According to the company:
- around $1.1 billion was used to repurchase convertible notes
- additional capital supported energy infrastructure expansion
- part of the proceeds funded artificial intelligence initiatives
Following the transactions, MARA reduced its Bitcoin holdings from 38,689 BTC to 35,303 BTC.
MARA slows aggressive mining expansion plans
The company continues reshaping its long-term strategy beyond traditional cryptocurrency mining.
In its earnings statement, MARA said it no longer expects to pursue large-scale ASIC miner purchases. Instead, management plans to prioritize energy infrastructure and computing facilities.
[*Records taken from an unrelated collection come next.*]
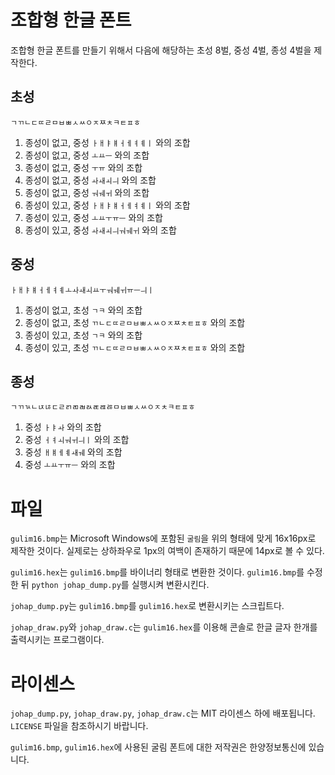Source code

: # 조합형 한글 폰트

조합형 한글 폰트를 만들기 위해서 다음에 해당하는 초성 8벌, 중성 4벌, 종성 4벌을 제작한다.

## 초성
    
`ㄱㄲㄴㄷㄸㄹㅁㅂㅃㅅㅆㅇㅈㅉㅊㅋㅌㅍㅎ`

1. 종성이 없고, 중성 `ㅏㅐㅑㅒㅓㅔㅕㅖㅣ` 와의 조합
2. 종성이 없고, 중성 `ㅗㅛㅡ` 와의 조합
3. 종성이 없고, 중성 `ㅜㅠ` 와의 조합
4. 종성이 없고, 중성 `ㅘㅙㅚㅢ` 와의 조합
5. 종성이 없고, 중성 `ㅝㅞㅟ` 와의 조합
6. 종성이 있고, 중성 `ㅏㅐㅑㅒㅓㅔㅕㅖㅣ` 와의 조합
7. 종성이 있고, 중성 `ㅗㅛㅜㅠㅡ` 와의 조합
8. 종성이 있고, 중성 `ㅘㅙㅚㅢㅝㅞㅟ` 와의 조합

## 중성

`ㅏㅐㅑㅒㅓㅔㅕㅖㅗㅘㅙㅚㅛㅜㅝㅞㅟㅠㅡㅢㅣ`

1. 종성이 없고, 초성 `ㄱㅋ` 와의 조합
2. 종성이 없고, 초성 `ㄲㄴㄷㄸㄹㅁㅂㅃㅅㅆㅇㅈㅉㅊㅌㅍㅎ` 와의 조합
3. 종성이 있고, 초성 `ㄱㅋ` 와의 조합
4. 종성이 있고, 초성 `ㄲㄴㄷㄸㄹㅁㅂㅃㅅㅆㅇㅈㅉㅊㅌㅍㅎ` 와의 조합

## 종성

`ㄱㄲㄳㄴㄵㄶㄷㄹㄺㄻㄼㄽㄾㄿㅀㅁㅂㅃㅅㅆㅇㅈㅊㅋㅌㅍㅎ`

1. 중성 `ㅏㅑㅘ` 와의 조합
2. 중성 `ㅓㅕㅚㅝㅟㅢㅣ` 와의 조합
3. 중성 `ㅐㅒㅔㅖㅙㅞ` 와의 조합
4. 중성 `ㅗㅛㅜㅠㅡ` 와의 조합

# 파일

`gulim16.bmp`는 Microsoft Windows에 포함된 `굴림`을 위의 형태에 맞게 16x16px로 제작한 것이다. 실제로는 상하좌우로 1px의 여백이 존재하기 때문에 14px로 볼 수 있다.

`gulim16.hex`는 `gulim16.bmp`를 바이너리 형태로 변환한 것이다. `gulim16.bmp`를 수정한 뒤 `python johap_dump.py`를 실행시켜 변환시킨다.

`johap_dump.py`는 `gulim16.bmp`를 `gulim16.hex`로 변환시키는 스크립트다.

`johap_draw.py`와 `johap_draw.c`는 `gulim16.hex`를 이용해 콘솔로 한글 글자 한개를 출력시키는 프로그램이다.

# 라이센스

`johap_dump.py`, `johap_draw.py`, `johap_draw.c`는 MIT 라이센스 하에 배포됩니다. `LICENSE` 파일을 참조하시기 바랍니다.

`gulim16.bmp`, `gulim16.hex`에 사용된 굴림 폰트에 대한 저작권은 한양정보통신에 있습니다.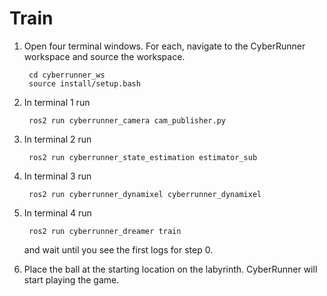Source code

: Train
=====

1. Open four terminal windows. For each, navigate to the CyberRunner workspace and source the workspace.

        cd cyberrunner_ws
        source install/setup.bash

2. In terminal 1 run

        ros2 run cyberrunner_camera cam_publisher.py

3. In terminal 2 run

        ros2 run cyberrunner_state_estimation estimator_sub

4. In terminal 3 run 

        ros2 run cyberrunner_dynamixel cyberrunner_dynamixel

5. In terminal 4 run

        ros2 run cyberrunner_dreamer train
        
    and wait until you see the first logs for step 0.

6. Place the ball at the starting location on the labyrinth. CyberRunner will start playing the game.
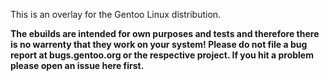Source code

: 
This is an overlay for the Gentoo Linux distribution.

**The ebuilds are intended for own purposes and tests and therefore there is no warrenty that they work on your system! Please do not file a bug report at bugs.gentoo.org or the respective project. If you hit a problem please open an issue here first.**
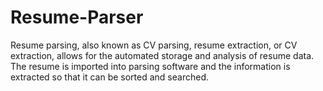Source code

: # Resume-Parser
Resume parsing, also known as CV parsing, resume extraction, or CV extraction, allows for the automated storage and analysis of resume data. The resume is imported into parsing software and the information is extracted so that it can be sorted and searched.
A central part of the strategy involves the pending $1.5 billion acquisition of the Long Ridge Energy & Power campus in Ohio.
The site includes:
- a 505-megawatt natural gas power plant
- large-scale land for future data center expansion
- infrastructure supporting AI and high-performance computing
According to MARA, the campus could eventually support more than 600 megawatts of artificial intelligence and critical computing workloads.
The company also partnered with Starwood Capital to convert selected mining facilities into artificial intelligence and data center operations.
Miners continue shifting toward AI
MARA’s transition reflects a broader shift across the public Bitcoin mining industry.
Large mining companies increasingly view electricity infrastructure and data centers as more stable long-term assets compared with cryptocurrency mining alone.
Analysts believe this approach helps reduce exposure to Bitcoin price volatility and mining cycle fluctuations.
At the same time, investment priorities across the sector continue changing. Instead of focusing entirely on hash rate growth, companies now emphasize:
- power infrastructure
- computing capacity
- long-term data center contracts
AI reshapes mining economics
MARA’s strategy highlights how cryptocurrency mining companies are evolving into broader digital infrastructure operators.
Electricity access, land and data center capacity are becoming more valuable strategic assets than mining hardware itself.
Artificial intelligence is also creating a new source of demand for large-scale computing infrastructure.
Over the next several years, major Bitcoin miners may increasingly adopt hybrid business models combining mining operations, data centers and artificial intelligence infrastructure.